4

I have an old dataframe (dfo) that someone decided to add additional columns (notes) to and this data set does not have a key column. I also have a new dataframe (dfn) that is suppose to represent the same data but does not have the notes columns. I was asked just to transfer the old notes to the new dataframe. I have been able to get matches for some rows but not all. What I want to is to find if there are additional tricks to merging on multiple columns or is there alternatives that might fit better.
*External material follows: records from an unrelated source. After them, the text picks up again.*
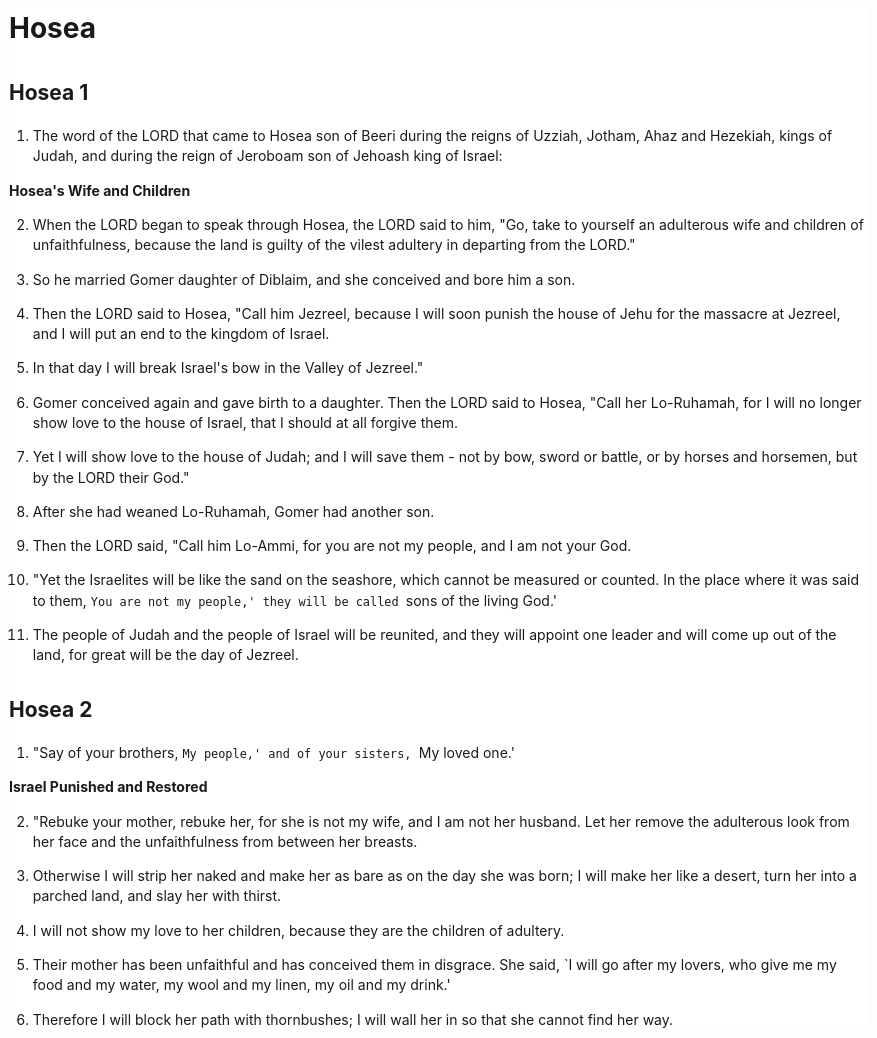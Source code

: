 # Hosea

## Hosea 1

1. The word of the LORD that came to Hosea son of Beeri during the reigns of Uzziah, Jotham, Ahaz and Hezekiah, kings of Judah, and during the reign of Jeroboam son of Jehoash king of Israel:

__Hosea's Wife and Children__

2. When the LORD began to speak through Hosea, the LORD said to him, "Go, take to yourself an adulterous wife and children of unfaithfulness, because the land is guilty of the vilest adultery in departing from the LORD."

3. So he married Gomer daughter of Diblaim, and she conceived and bore him a son.

4. Then the LORD said to Hosea, "Call him Jezreel, because I will soon punish the house of Jehu for the massacre at Jezreel, and I will put an end to the kingdom of Israel.

5. In that day I will break Israel's bow in the Valley of Jezreel."

6. Gomer conceived again and gave birth to a daughter. Then the LORD said to Hosea, "Call her Lo-Ruhamah, for I will no longer show love to the house of Israel, that I should at all forgive them.

7. Yet I will show love to the house of Judah; and I will save them - not by bow, sword or battle, or by horses and horsemen, but by the LORD their God."

8. After she had weaned Lo-Ruhamah, Gomer had another son.

9. Then the LORD said, "Call him Lo-Ammi, for you are not my people, and I am not your God.

10. "Yet the Israelites will be like the sand on the seashore, which cannot be measured or counted. In the place where it was said to them, `You are not my people,' they will be called `sons of the living God.'

11. The people of Judah and the people of Israel will be reunited, and they will appoint one leader and will come up out of the land, for great will be the day of Jezreel.

## Hosea 2

1. "Say of your brothers, `My people,' and of your sisters, `My loved one.'

__Israel Punished and Restored__

2. "Rebuke your mother, rebuke her, for she is not my wife, and I am not her husband. Let her remove the adulterous look from her face and the unfaithfulness from between her breasts.

3. Otherwise I will strip her naked and make her as bare as on the day she was born; I will make her like a desert, turn her into a parched land, and slay her with thirst.

4. I will not show my love to her children, because they are the children of adultery.

5. Their mother has been unfaithful and has conceived them in disgrace. She said, `I will go after my lovers, who give me my food and my water, my wool and my linen, my oil and my drink.'

6. Therefore I will block her path with thornbushes; I will wall her in so that she cannot find her way.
below is example data from the original csv that did not merge then placing it in the Dictionaries it works just fine.

example_new = {'S1': ['W', 'CD', 'W', 'W', 'CD', 'W', 'CD'], 
'DateTime': ['6/9/2021 13:26', '6/9/2021 13:26', '6/9/2021 13:26', '6/9/2021 13:26', '6/9/2021 13:26', '6/9/2021 13:26', '6/9/2021 13:26'], 
'N1': ['N', 'Y', 'N', 'Y', 'N', 'N', 'N'], 
'AC': ['C253', '100', '1064', '1920', '1996', '100', 'C253'], 
'PS': ['C_041', 'C_041', 'C_041', 'C_041', 'C_041', 'C_041', 'C_041'], 
'TI': ['14-2-EP', '14-2-EP', '14-2-EP', '14-2-EP', '14-2-EP', '14-2-EP', '14-2-EP'], 
'U': [' ', 'N', 'U/C', 'T', 'C', 'N', 'P'], 
'LN': ['Eddie', 'Eddie', 'Eddie', 'Eddie', 'Eddie', 'Eddie', 'Eddie'], 
'R2': [np.nan, np.nan, np.nan, np.nan, np.nan, np.nan, np.nan]}

example_old = {'S1': ['W', 'W', 'W', 'W', 'CD', 'CD'], 
'DateTime': ['6/9/2021 13:26', '6/9/2021 13:26', '6/9/2021 13:26', '6/9/2021 13:26', '6/9/2021 13:26', '6/9/2021 13:26'],
'N1': ['N', 'Y', 'N', 'N', 'N', 'Y'], 
'AC': ['1064', '1920', 'C253', '100', 'C253', '100'], 
'PS': ['C_041', 'C_041', 'C_041', 'C_041', 'C_041', 'C_041'], 
'TI': ['14-2-EP', '14-2-EP', '14-2-EP', '14-2-EP', '14-2-EP', '14-2-EP'], 
'U': ['U/C', 'T', ' ', 'N', 'P', 'N'], 
'LN': ['Eddie', 'Eddie', 'Eddie', 'Eddie', 'Eddie', 'Eddie'], 
'R2': [np.nan, np.nan, np.nan, np.nan, np.nan, np.nan], 
'Note1': ['Y', 'Y', 'Y', 'Y', 'N', 'N']}

dfo = pd.DataFrame.from_dict(example_old)
dfn = pd.DataFrame.from_dict(example_new)
dfn['DateTime'] = pd.to_datetime(dfnt['DateTime'])
dfo['DateTime'] = pd.to_datetime(dfot['DateTime'])

The code:

dfo = dfo # shape (10250, 10) the additional columns are notes. 
# columns: ['S1', 'DateTime', 'N1', 'AC', 'PS', 'TI', 'U', 'LN', 'R2', 'Note1']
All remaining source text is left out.